━━ Given entries

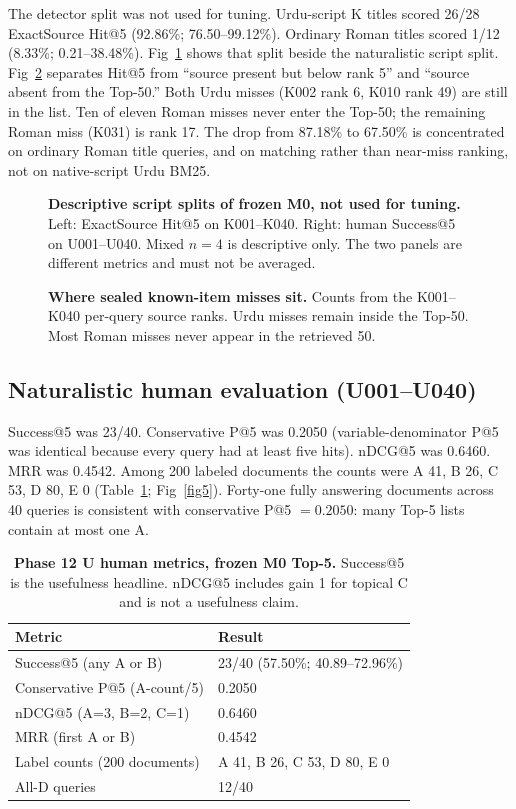 \documentclass[10pt,letterpaper]{article}
\begin{document}
The detector split was not used for tuning. Urdu-script K titles scored 26/28 ExactSource Hit@5 (92.86\%; 76.50--99.12\%). Ordinary Roman titles scored 1/12 (8.33\%; 0.21--38.48\%). Fig~\ref{fig3} shows that split beside the naturalistic script split. Fig~\ref{fig4} separates Hit@5 from ``source present but below rank 5'' and ``source absent from the Top-50.'' Both Urdu misses (K002 rank 6, K010 rank 49) are still in the list. Ten of eleven Roman misses never enter the Top-50; the remaining Roman miss (K031) is rank 17. The drop from 87.18\% to 67.50\% is concentrated on ordinary Roman title queries, and on matching rather than near-miss ranking, not on native-script Urdu BM25.

\begin{figure}[!h]
\caption{\textbf{Descriptive script splits of frozen M0, not used for tuning.} Left: ExactSource Hit@5 on K001--K040. Right: human Success@5 on U001--U040. Mixed $n = 4$ is descriptive only. The two panels are different metrics and must not be averaged.}
\label{fig3}
\end{figure}

\begin{figure}[!h]
\caption{\textbf{Where sealed known-item misses sit.} Counts from the K001--K040 per-query source ranks. Urdu misses remain inside the Top-50. Most Roman misses never appear in the retrieved 50.}
\label{fig4}
\end{figure}

\subsection*{Naturalistic human evaluation (U001--U040)}

Success@5 was 23/40. Conservative P@5 was 0.2050 (variable-denominator P@5 was identical because every query had at least five hits). nDCG@5 was 0.6460. MRR was 0.4542. Among 200 labeled documents the counts were A 41, B 26, C 53, D 80, E 0 (Table~\ref{table5}; Fig~\ref{fig5}). Forty-one fully answering documents across 40 queries is consistent with conservative P@5 $= 0.2050$: many Top-5 lists contain at most one A.

\begin{table}[!ht]
\centering
\caption{\textbf{Phase 12 U human metrics, frozen M0 Top-5.} Success@5 is the usefulness headline. nDCG@5 includes gain 1 for topical C and is not a usefulness claim.}
\begin{tabular}{|l|l|}
\hline
\textbf{Metric} & \textbf{Result} \\
\hline
Success@5 (any A or B) & 23/40 (57.50\%; 40.89--72.96\%) \\
\hline
Conservative P@5 (A-count/5) & 0.2050 \\
\hline
nDCG@5 (A=3, B=2, C=1) & 0.6460 \\
\hline
MRR (first A or B) & 0.4542 \\
\hline
Label counts (200 documents) & A 41, B 26, C 53, D 80, E 0 \\
\hline
All-D queries & 12/40 \\
\hline
\end{tabular}
\label{table5}
\end{table}
\end{document}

━━━━

• What you have to do: Return the entries above exactly and in full; do not include images.

• Final answer:
 \documentclass[10pt,letterpaper]{article}
\begin{document}
The detector split was not used for tuning. Urdu-script K titles scored 26/28 ExactSource Hit@5 (92.86\%; 76.50--99.12\%). Ordinary Roman titles scored 1/12 (8.33\%; 0.21--38.48\%). Fig~\ref{fig3} shows that split beside the naturalistic script split. Fig~\ref{fig4} separates Hit@5 from ``source present but below rank 5'' and ``source absent from the Top-50.'' Both Urdu misses (K002 rank 6, K010 rank 49) are still in the list. Ten of eleven Roman misses never enter the Top-50; the remaining Roman miss (K031) is rank 17. The drop from 87.18\% to 67.50\% is concentrated on ordinary Roman title queries, and on matching rather than near-miss ranking, not on native-script Urdu BM25.

\begin{figure}[!h]
\caption{\textbf{Descriptive script splits of frozen M0, not used for tuning.} Left: ExactSource Hit@5 on K001--K040. Right: human Success@5 on U001--U040. Mixed $n = 4$ is descriptive only. The two panels are different metrics and must not be averaged.}
\label{fig3}
\end{figure}

\begin{figure}[!h]
\caption{\textbf{Where sealed known-item misses sit.} Counts from the K001--K040 per-query source ranks. Urdu misses remain inside the Top-50. Most Roman misses never appear in the retrieved 50.}
\label{fig4}
\end{figure}

\subsection*{Naturalistic human evaluation (U001--U040)}

Success@5 was 23/40. Conservative P@5 was 0.2050 (variable-denominator P@5 was identical because every query had at least five hits). nDCG@5 was 0.6460. MRR was 0.4542. Among 200 labeled documents the counts were A 41, B 26, C 53, D 80, E 0 (Table~\ref{table5}; Fig~\ref{fig5}). Forty-one fully answering documents across 40 queries is consistent with conservative P@5 $= 0.2050$: many Top-5 lists contain at most one A.

\begin{table}[!ht]
\centering
\caption{\textbf{Phase 12 U human metrics, frozen M0 Top-5.} Success@5 is the usefulness headline. nDCG@5 includes gain 1 for topical C and is not a usefulness claim.}
\begin{tabular}{|l|l|}
\hline
\textbf{Metric} & \textbf{Result} \\
\hline
Success@5 (any A or B) & 23/40 (57.50\%; 40.89--72.96\%) \\
\hline
Conservative P@5 (A-count/5) & 0.2050 \\
\hline
nDCG@5 (A=3, B=2, C=1) & 0.6460 \\
\hline
MRR (first A or B) & 0.4542 \\
\hline
Label counts (200 documents) & A 41, B 26, C 53, D 80, E 0 \\
\hline
All-D queries & 12/40 \\
\hline
\end{tabular}
\label{table5}
\end{table}
\end{document}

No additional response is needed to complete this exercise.